From: Coly Li <[email protected]>
In the cache missing code path of cached device, if a proper location
from the internal B+ tree is matched for a cache miss range, function
cached_dev_cache_miss() will be called in cache_lookup_fn() in the
following code block,
[code block 1]
526 unsigned int sectors = KEY_INODE(k) == s->iop.inode
527 ? min_t(uint64_t, INT_MAX,
528 KEY_START(k) - bio->bi_iter.bi_sector)
529 : INT_MAX;
530 int ret = s->d->cache_miss(b, s, bio, sectors);
Here s->d->cache_miss() is the call backfunction pointer initialized as
cached_dev_cache_miss(), the last parameter 'sectors' is an important
hint to calculate the size of read request to backing device of the
missing cache data.
Current calculation in above code block may generate oversized value of
'sectors', which consequently may trigger 2 different potential kernel
panics by BUG() or BUG_ON() as listed below,
1) BUG_ON() inside bch_btree_insert_key(),
[code block 2]
886 BUG_ON(b->ops->is_extents && !KEY_SIZE(k));
2) BUG() inside biovec_slab(),
[code block 3]
51 default:
52 BUG();
53 return NULL;
All the above panics are original from cached_dev_cache_miss() by the
oversized parameter 'sectors'.
Inside cached_dev_cache_miss(), parameter 'sectors' is used to calculate
the size of data read from backing device for the cache missing. This
size is stored in s->insert_bio_sectors by the following lines of code,
[code block 4]
909 s->insert_bio_sectors = min(sectors, bio_sectors(bio) + reada);
Then the actual key inserting to the internal B+ tree is generated and
stored in s->iop.replace_key by the following lines of code,
[code block 5]
911 s->iop.replace_key = KEY(s->iop.inode,
912 bio->bi_iter.bi_sector + s->insert_bio_sectors,
913 s->insert_bio_sectors);
The oversized parameter 'sectors' may trigger panic 1) by BUG_ON() from
the above code block.
And the bio sending to backing device for the missing data is allocated
with hint from s->insert_bio_sectors by the following lines of code,
[code block 6]
926 cache_bio = bio_alloc_bioset(GFP_NOWAIT,
927 DIV_ROUND_UP(s->insert_bio_sectors, PAGE_SECTORS),
928 &dc->disk.bio_split);
The oversized parameter 'sectors' may trigger panic 2) by BUG() from the
agove code block.
Now let me explain how the panics happen with the oversized 'sectors'.

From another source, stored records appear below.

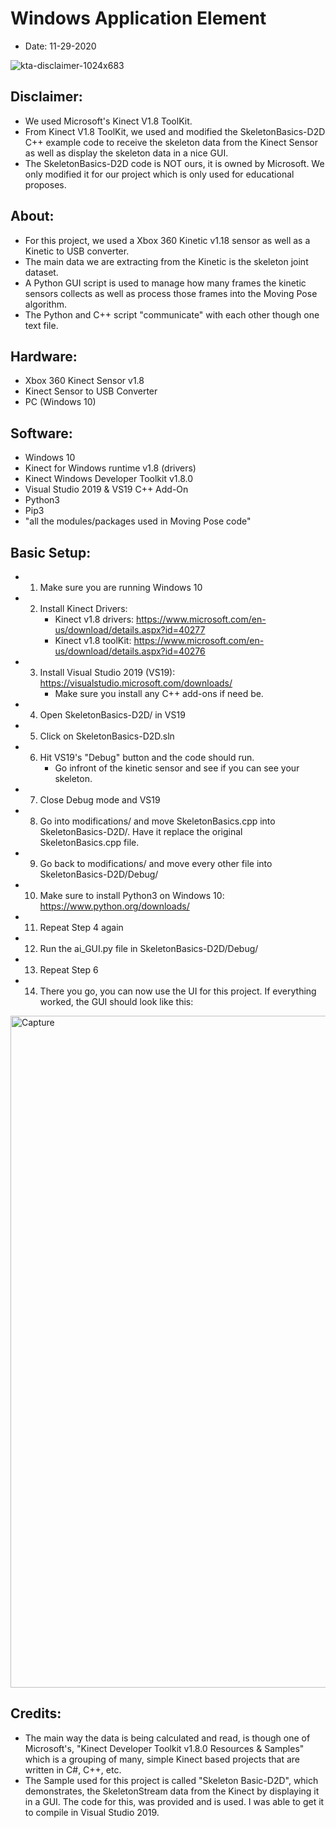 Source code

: # Windows Application Element
- Date: 11-29-2020

![kta-disclaimer-1024x683](https://user-images.githubusercontent.com/15916367/100694256-ead01000-334b-11eb-82ac-a208e3c46726.png)

## Disclaimer:
- We used Microsoft's Kinect V1.8 ToolKit.
- From Kinect V1.8 ToolKit, we used and modified the SkeletonBasics-D2D C++ example code to receive the skeleton data from the Kinect Sensor as well as display the skeleton data in a nice GUI. 
- The SkeletonBasics-D2D code is NOT ours, it is owned by Microsoft. We only modified it for our project which is only used for educational proposes.

## About:
- For this project, we used a Xbox 360 Kinetic v1.18 sensor as well as a Kinetic to USB converter.
- The main data we are extracting from the Kinetic is the skeleton joint dataset.
- A Python GUI script is used to manage how many frames the kinetic sensors collects as well as process those frames into the Moving Pose algorithm.
- The Python and C++ script "communicate" with each other though one text file.

## Hardware:
- Xbox 360 Kinect Sensor v1.8
- Kinect Sensor to USB Converter
- PC (Windows 10)

## Software:
- Windows 10
- Kinect for Windows runtime v1.8 (drivers)
- Kinect Windows Developer Toolkit v1.8.0
- Visual Studio 2019 & VS19 C++ Add-On
- Python3
- Pip3
- "all the modules/packages used in Moving Pose code"

## Basic Setup:
- 1) Make sure you are running Windows 10
- 2) Install Kinect Drivers:
		- Kinect v1.8 drivers: https://www.microsoft.com/en-us/download/details.aspx?id=40277
		- Kinect v1.8 toolKit: https://www.microsoft.com/en-us/download/details.aspx?id=40276
- 3) Install Visual Studio 2019 (VS19):  https://visualstudio.microsoft.com/downloads/
		- Make sure you install any C++ add-ons if need be.
- 4) Open SkeletonBasics-D2D/ in VS19
- 5) Click on SkeletonBasics-D2D.sln
- 6) Hit VS19's "Debug" button and the code should run.
		- Go infront of the kinetic sensor and see if you can see your skeleton.
- 7) Close Debug mode and VS19
- 8) Go into modifications/ and move SkeletonBasics.cpp into SkeletonBasics-D2D/. Have it replace the original SkeletonBasics.cpp file.
- 9) Go back to modifications/ and move every other file into SkeletonBasics-D2D/Debug/
- 10) Make sure to install Python3 on Windows 10: https://www.python.org/downloads/
- 11) Repeat Step 4 again
- 12) Run the ai_GUI.py file in SkeletonBasics-D2D/Debug/
- 13) Repeat Step 6
- 14) There you go, you can now use the UI for this project. If everything worked, the GUI should look like this:
<img width="1075" alt="Capture" src="https://user-images.githubusercontent.com/15916367/100694383-32569c00-334c-11eb-8e84-a533c26349fb.png">

## Credits:
- The main way the data is being calculated and read, is though one of Microsoft's,
"Kinect Developer Toolkit v1.8.0 Resources & Samples" which is a grouping of many,
simple Kinect based projects that are written in C#, C++, etc.
- The Sample used for this project is called "Skeleton Basic-D2D", which demonstrates,
the SkeletonStream data from the Kinect by displaying it in a GUI. The code for this,
was provided and is used. I was able to get it to compile in Visual Studio 2019.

In code block 5, replace_key is generated by macro KEY(). From the
definition of macro KEY(),
[code block 7]
71 #define KEY(inode, offset, size) \
72 ((struct bkey) { \
73 .high = (1ULL << 63) | ((__u64) (size) << 20) | (inode), \
74 .low = (offset) \
75 })
Here 'size' is 16bits width embedded in 64bits member 'high' of struct
bkey. But in code block 1, if "KEY_START(k) - bio->bi_iter.bi_sector" is
very probably to be larger than (1<<16) - 1, which makes the bkey size
calculation in code block 5 is overflowed. In one bug report the value
of parameter 'sectors' is 131072 (= 1 << 17), the overflowed 'sectors'
results the overflowed s->insert_bio_sectors in code block 4, then makes
size field of s->iop.replace_key to be 0 in code block 5. Then the 0-
sized s->iop.replace_key is inserted into the internal B+ tree as cache
missing check key (a special key to detect and avoid a racing between
normal write request and cache missing read request) as,
[code block 8]
915 ret = bch_btree_insert_check_key(b, &s->op, &s->iop.replace_key);
Then the 0-sized s->iop.replace_key as 3rd parameter triggers the bkey
size check BUG_ON() in code block 2, and causes the kernel panic 1).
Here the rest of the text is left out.